Quand on commence à faire des recherches sur comment investir en SCPI, on se rend vite compte qu’il y a beaucoup d’informations à digérer. Du coup, on arrive vite à se poser cette question : comment bien choisir et comparer les SCPI entres-elles ? Pas si simple quand on est non initié. Il faut tout d’abord s’intéresser aux gestionnaires et à leurs compétences. Ensuite comprendre où et comment les SCPI investissent dans l’immobilier et faire un rapprochement avec les tendances de marché (cycles immobiliers). Et enfin, analyser les indicateurs de performance : évolution du TOF, du dividende, des valeurs d’expertises, des réserves, des travaux etc.

Quelles sont les alternatives aux fonds en euro d’assurance-vie ?
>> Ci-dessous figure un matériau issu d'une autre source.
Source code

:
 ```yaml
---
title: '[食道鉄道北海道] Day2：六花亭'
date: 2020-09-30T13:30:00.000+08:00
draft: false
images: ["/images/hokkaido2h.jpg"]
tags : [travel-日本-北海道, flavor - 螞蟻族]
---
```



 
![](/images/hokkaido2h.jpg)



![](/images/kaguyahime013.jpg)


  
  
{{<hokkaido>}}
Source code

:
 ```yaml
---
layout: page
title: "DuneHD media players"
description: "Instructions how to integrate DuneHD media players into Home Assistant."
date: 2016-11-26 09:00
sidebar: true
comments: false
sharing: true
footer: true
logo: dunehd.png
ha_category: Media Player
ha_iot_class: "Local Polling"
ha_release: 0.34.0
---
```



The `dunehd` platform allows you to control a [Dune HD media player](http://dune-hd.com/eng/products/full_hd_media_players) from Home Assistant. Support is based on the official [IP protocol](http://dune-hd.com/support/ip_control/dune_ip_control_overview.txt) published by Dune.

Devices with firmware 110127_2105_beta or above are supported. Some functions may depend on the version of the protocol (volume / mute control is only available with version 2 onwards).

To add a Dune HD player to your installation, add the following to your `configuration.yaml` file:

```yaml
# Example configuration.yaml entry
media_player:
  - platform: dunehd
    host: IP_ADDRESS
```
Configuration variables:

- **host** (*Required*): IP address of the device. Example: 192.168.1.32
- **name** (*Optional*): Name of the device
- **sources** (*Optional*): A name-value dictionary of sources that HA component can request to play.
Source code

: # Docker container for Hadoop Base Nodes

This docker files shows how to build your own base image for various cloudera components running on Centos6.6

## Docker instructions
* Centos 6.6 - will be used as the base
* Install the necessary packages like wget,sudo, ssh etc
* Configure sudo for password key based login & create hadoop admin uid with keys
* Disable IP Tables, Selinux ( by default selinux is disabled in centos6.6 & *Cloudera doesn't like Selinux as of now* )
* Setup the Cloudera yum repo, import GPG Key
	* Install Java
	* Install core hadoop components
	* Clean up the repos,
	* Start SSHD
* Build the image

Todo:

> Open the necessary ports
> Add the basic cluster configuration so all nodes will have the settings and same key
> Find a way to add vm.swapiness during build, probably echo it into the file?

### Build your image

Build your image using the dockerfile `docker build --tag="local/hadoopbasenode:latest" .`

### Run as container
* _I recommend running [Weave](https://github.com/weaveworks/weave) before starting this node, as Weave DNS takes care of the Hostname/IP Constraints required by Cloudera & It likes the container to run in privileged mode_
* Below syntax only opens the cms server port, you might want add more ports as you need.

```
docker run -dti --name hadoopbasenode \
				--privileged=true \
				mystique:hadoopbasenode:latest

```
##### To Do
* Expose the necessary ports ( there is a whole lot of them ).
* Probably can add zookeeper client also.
L’assurance-vie reste un des placements préférés des français, et à juste titre puisque c’est l’enveloppe d’investissement la plus souple et la plus flexible sur le marché des placements. Depuis des décennies, ce produit de placement ne cesse d’évoluer pour offrir toujours plus d’alternatives aux fonds en euro dont les performances déçoivent depuis plusieurs années. Il existe des alternatives que l’on appellent communéments des unités de comptes : SCPI et SCI de rendement, produits structurés à capital protégé ou garantie, fonds obligataires datés, fonds de Private equity, opcvm, Trackers (ETF) etc…

A qui s’adressent les contrats d’assurance-vie de droit luxembourgeois ?

Le contrat d’assurance-vie de droit luxembourgeois offre à l’investisseur un cadre d’investissement privilégié : celui du Luxembourg. Le cadre juridique de ce pays offre une plus grande sécurité au capital en plaçant l’épargnant comme créancier prioritaire en cas de faillite  de la compagnie d’assurance et l’indemnisation de l’investisseur n’est pas plafonnée (contrairement à la France où le plafond est de 70 000 €). Ensuite, l’investisseur bénéficie de possibilités d’investissement plus large qu’en France et accède à des gestions financière de très haut de gamme.

Le Crowdfunding immobilier est-il le nouvel eldorado des investisseurs ?

C’est indéniable. Depuis plusieurs années le crowdfunding immobilier a pris une place très importante dans le panorama des placements attractifs en France. Avec plus de 9% de rendement annuel en moyenne, et une durée moyenne d’investissement inférieure à 2 ans, il présente de nombreux atouts. Pour autant, ce placement n’est pas dénué de risque, il faut être très sélectif sur les projets proposés sur les différentes plateformes du marché. Nos experts sont à vos côtés pour vous accompagner.